Where are the Lessons?

This book wasn’t for you, but who do you think might enjoy it more?

I'm not sure who this book is for. It doesn't seem to be for educators or instructional designers, and it is too vague for much use in policy considerations. Perhaps education boards could glean some insight from it on how to treat teachers.

What do you think your next listen will be?

The Design of Everyday Things by Donald Norman

Would you listen to another book narrated by Paul Michael Garcia?

While I am not a huge fan of the narrator's performance , the performance is sufficient such that I would listen to another book narrated by him if the topic was of interest.

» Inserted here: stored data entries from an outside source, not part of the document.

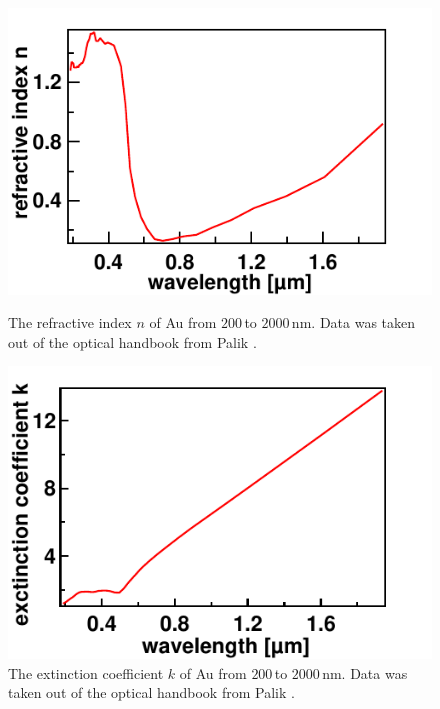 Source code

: \documentclass[a4paper,12pt,twoside]{article}
\begin{document}
 	\begin{figure}[H]
 	    \begin{minipage}[t]{.45\linewidth}
        	\includegraphics[width=\linewidth]{figures/nau.pdf}
			\caption{The refractive index $n$ of Au from $200\,\mathrm{}$to $2000\,\mathrm{nm}$. Data was taken out of the optical handbook from Palik \cite{palik1991handbook}.}
			    \label{nau}
		\end{minipage}
			\hspace{.075\linewidth}
		\begin{minipage}[t]{.45\linewidth}
			\includegraphics[width=\linewidth]{figures/kau.pdf}
			\caption{The extinction coefficient $k$ of Au from $200\,\mathrm{}$to $2000\,\mathrm{nm}$. Data was taken out of the optical handbook from Palik \cite{palik1991handbook}.}
			    \label{kau}
		\end{minipage}
	\end{figure}
\end{document}
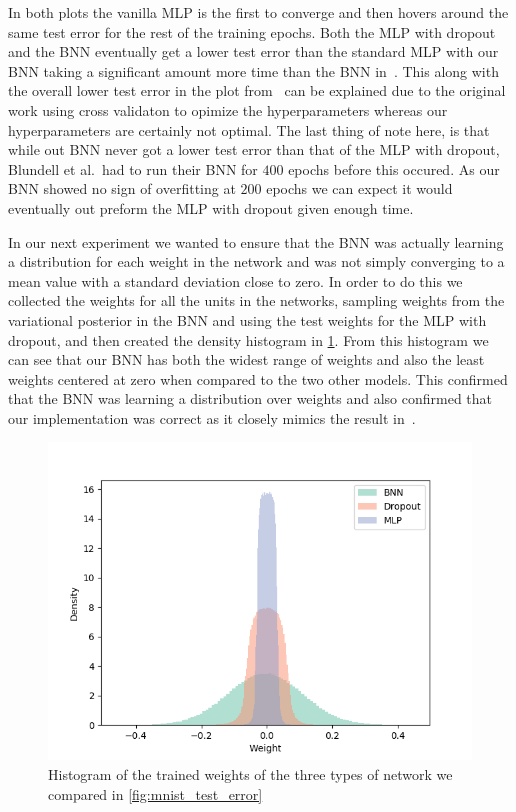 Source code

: \documentclass[11pt]{article}
\begin{document}
In both plots the vanilla MLP is the first to converge and then hovers around
the same test error for the rest of the training epochs. Both the MLP with
dropout and the BNN eventually get a lower test error than the standard MLP
with our BNN taking a significant amount more time than the BNN
in~\cite{blundell}. This along with the overall lower test error in the plot
from~\cite{blundell} can be explained due to the original work using cross
validaton to opimize the hyperparameters whereas our hyperparameters are
certainly not optimal. The last thing of note here, is that while out BNN never
got a lower test error than that of the MLP with dropout, Blundell et al.\ had
to run their BNN for $400$ epochs before this occured. As our BNN showed no
sign of overfitting at $200$ epochs we can expect it would eventually out
preform the MLP with dropout given enough time.

In our next experiment we wanted to ensure that the BNN was actually learning 
a distribution for each weight in the network and was not simply converging to
a mean value with a standard deviation close to zero. In order to do this we
collected the weights for all the units in the networks, sampling weights 
from the variational posterior in the BNN and using the test weights for the 
MLP with dropout, and then created the density histogram in
\cref{fig:mnist_weight_density}. From this histogram we can see that our BNN
has both the widest range of weights and also the least weights centered at
zero when compared to the two other models. This confirmed that the BNN was
learning a distribution over weights and also confirmed that our 
implementation was correct as it closely mimics the result in~\cite{blundell}.

\begin{figure}
  \centering
  \includegraphics[width=.6\textwidth]{figures/weight_density_compare.png}
  \caption{Histogram of the trained weights of the three types of network we
  compared in \cref{fig:mnist_test_error}}\label{fig:mnist_weight_density}
\end{figure}
\end{document}
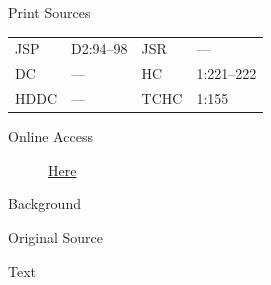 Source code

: {			\begin{description}
				\item[Print Sources]
			\end{description}

				\begin{tabular}{p{0.5in}p{1in}p{0.5in}p{1in}}
				JSP	 	& D2:94--98		& JSR 		& --- \\
				DC	 	& ---		 	& HC 		& 1:221--222 \\
				HDDC 	& ---			& TCHC 		& 1:155 \\
				\end{tabular}
			
			\begin{description}
				\item[Online Access] \href{https://www.josephsmithpapers.org/paper-summary/minutes-1-2-november-1831/1}{Here}
			\end{description}
			
			\begin{description}
				\item[Background]
			\end{description}
			
			
			\begin{description}
				\item[Original Source]
			\end{description}
			
			
			\begin{description}
				\item[Text]
			\end{description}
			
}
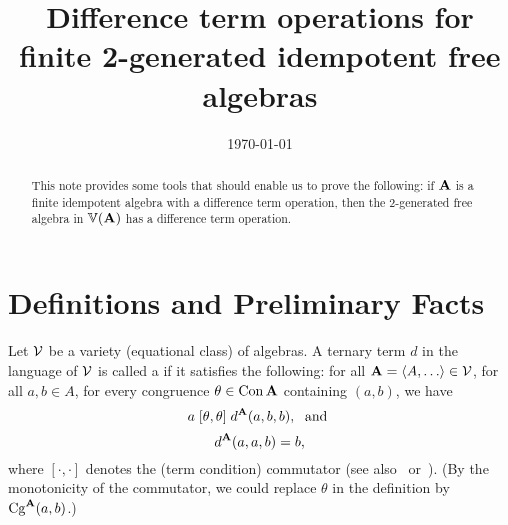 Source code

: 



\usepackage{inputs/macros}



\title[Difference Term Operation for $\bF_{\sV}(2)$]
{Difference term operations for finite 2-generated idempotent free algebras}
\date{\today}
\address{University of Hawaii}


\maketitle

\renewcommand{\etaR}{\ensuremath{\eta}}

\begin{abstract}
This note provides some tools that should enable us to prove
the following: if $\mathbf{A}$ is a finite idempotent algebra with a
difference term operation, then the 2-generated free algebra in $\operatorname{\mathbb{V}}(\mathbf{A})$ has
a difference term operation.  
\end{abstract}

\section{Definitions and Preliminary Facts}
\label{sec:facts}

Let $\mathcal{V}$ be a variety (equational class) of algebras.
A ternary term $d$ in the language of $\mathcal{V}$ is called 
a  if it satisfies the following:
for all $\bA = \<A, \dots \> \in \sV$, for all $a, b \in A$, for every 
congruence $\theta\in \operatorname{Con}\mathbf{A}$ containing $(a,b)$, we have
\begin{equation}
  \label{dt-rel}
  a \mathrel{[\theta, \theta]} d^{\mathbf{A}}(a,b,b), \; \text{ and }
\end{equation}
\begin{equation}
  \label{dt-id}
d^{\mathbf{A}}(a,a,b) = b, 
\end{equation}
where %
$[\cdot, \cdot]$ denotes the (term condition) commutator
(see also~\cite{HM:1988} or~\cite{MR3076179}).
(By the monotonicity of the commutator, we could replace $\theta$ in the
definition by $\operatorname{Cg}^{\mathbf{A}}(a,b)$.)

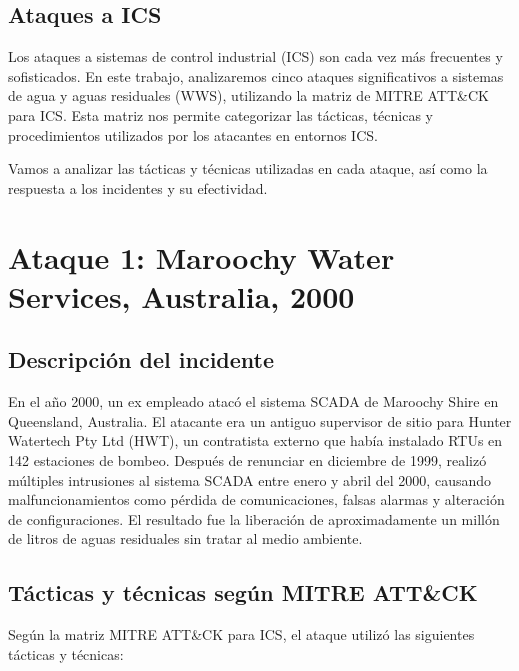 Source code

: \subsection{Ataques a ICS}
Los ataques a sistemas de control industrial (ICS) son cada vez más frecuentes y sofisticados. En este trabajo, analizaremos cinco ataques significativos a sistemas de agua y aguas residuales (WWS), utilizando la matriz de MITRE ATT\&CK para ICS. Esta matriz nos permite categorizar las tácticas, técnicas y procedimientos utilizados por los atacantes en entornos ICS.

Vamos a analizar las tácticas y técnicas utilizadas en cada ataque, así como la respuesta a los incidentes y su efectividad.
\newpage
\section{Ataque 1: Maroochy Water Services, Australia, 2000}

\subsection{Descripción del incidente}
En el año 2000, un ex empleado atacó el sistema SCADA de Maroochy Shire en Queensland, Australia. El atacante era un antiguo supervisor de sitio para Hunter Watertech Pty Ltd (HWT), un contratista externo que había instalado RTUs en 142 estaciones de bombeo. Después de renunciar en diciembre de 1999, realizó múltiples intrusiones al sistema SCADA entre enero y abril del 2000, causando malfuncionamientos como pérdida de comunicaciones, falsas alarmas y alteración de configuraciones. El resultado fue la liberación de aproximadamente un millón de litros de aguas residuales sin tratar al medio ambiente.
\nl

\nl

\subsection{Tácticas y técnicas según MITRE ATT\&CK}
Según la matriz MITRE ATT\&CK para ICS, el ataque utilizó las siguientes tácticas y técnicas:

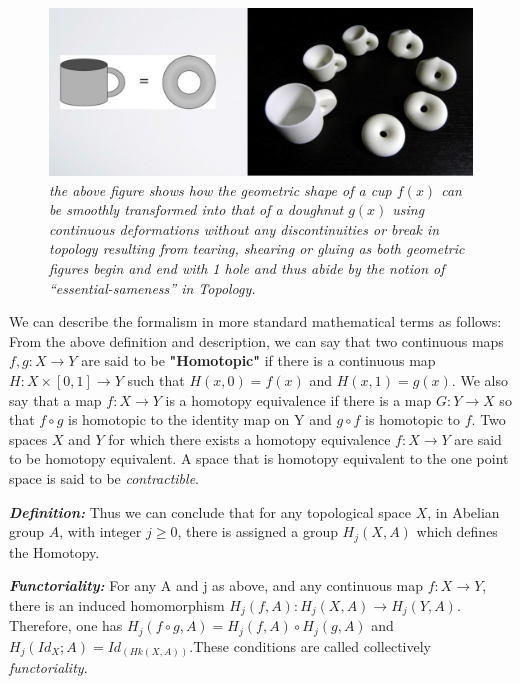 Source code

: \begin{figure}
	\centering
	\includegraphics[width=\linewidth]{images/02_Homotopy cup doughnut.jpg}
	\caption{\textit{the above figure shows how the geometric shape of a cup $f(x)$ can be smoothly transformed into that of a doughnut $g(x)$ using continuous deformations without any discontinuities or break in topology resulting from tearing, shearing or gluing as both geometric figures begin and end with 1 hole and thus abide by the notion of “essential-sameness” in Topology. }}
	\label{fig:Homotopy}
\end{figure}

We can describe the formalism in more standard mathematical terms as follows: From the above definition and description, we can say that two continuous maps $f, g : X \rightarrow Y$ are said to be \textbf{"Homotopic"} if there is a continuous map  $H :X \times [0, 1] \rightarrow Y$ such that $H(x, 0) = f(x)$ and $H(x, 1) = g(x)$. We also say that a map $f : X \rightarrow Y$ is a homotopy equivalence if there is a map $G : Y \rightarrow X$ so that $f \circ g$ is homotopic to the identity map on Y and $g \circ f$ is homotopic to $f$. Two spaces $X$ and $Y$ for which there exists a homotopy equivalence $f : X \rightarrow Y$ are said to be homotopy equivalent. A space that is homotopy equivalent to the one point space is said to be \textit{contractible}. \cite{07.1_Homotopy} \cite{07_bjorner2003Homotopy}

\textbf{\textit{Definition:}} Thus we can conclude that for any topological space $X$, in Abelian group $A$, with integer $j \ge 0$, there is assigned a group $H_j(X,A)$ which defines the Homotopy.

\textbf{\textit{Functoriality:}} For any A and j as above, and any continuous map $f : X \rightarrow Y$, there is an induced homomorphism $H_j(f,A) : H_j(X,A) \rightarrow H_j(Y,A)$. Therefore, one has $H_j(f \circ g,A) = H_j(f,A) \circ H_j(g,A)$ and $H_j(Id_X;A) = Id_(Hk(X,A))$.These conditions are called collectively \textit{functoriality}.\cite{05_mac2013Functoriality}

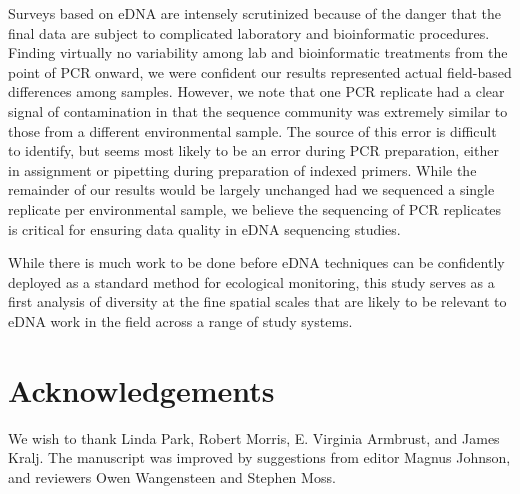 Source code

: \documentclass[11pt,letterpaper]{article} %
\begin{document}
Surveys based on eDNA are intensely scrutinized because of the danger that the final data are subject to complicated laboratory and bioinformatic procedures. Finding virtually no variability among lab and bioinformatic treatments from the point of PCR onward, we were confident our results represented actual field-based differences among samples. However, we note that one PCR replicate had a clear signal of contamination in that the sequence community was extremely similar to those from a different environmental sample. The source of this error is difficult to identify, but seems most likely to be an error during PCR preparation, either in assignment or pipetting during preparation of indexed primers. While the remainder of our results would be largely unchanged had we sequenced a single replicate per environmental sample, we believe the sequencing of PCR replicates is critical for ensuring data quality in eDNA sequencing studies.


While there is much work to be done before eDNA techniques can be confidently deployed as a standard method for ecological monitoring, this study serves as a first analysis of diversity at the fine spatial scales that are likely to be relevant to eDNA work in the field across a range of study systems.

\section*{Acknowledgements}
We wish to thank Linda Park, Robert Morris, E. Virginia Armbrust, and James Kralj.
The manuscript was improved by suggestions from editor Magnus Johnson, and reviewers Owen Wangensteen and Stephen Moss.

%
\end{document}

What character would you cut from Finnish Lessons?


Any additional comments?

I was disappointed by the lack of meat in the book. I understand that large systems can be difficult to understand, but despite the book's title, there aren't really any lessons here with one important exception. Thus either:
a) the author doesn't have a clear understanding of the aspects that make Finnish education so remarkable (correlation is not the same thing as causation)
b) the author doesn't communicate those reasons well, or
c) the reasons behind Finnish success in education aren't well-understood in general.

I haven't done a lot of extra research on the topic, but I get the feeling that the last reason is the correct one. That's no fault of the author, but it does mean the book should have a different title. One thing that is fairly clear is that a cultural expectation that teachers should perform at their best as professionals and be masters of their discipline most likely makes a major impact on the quality of education.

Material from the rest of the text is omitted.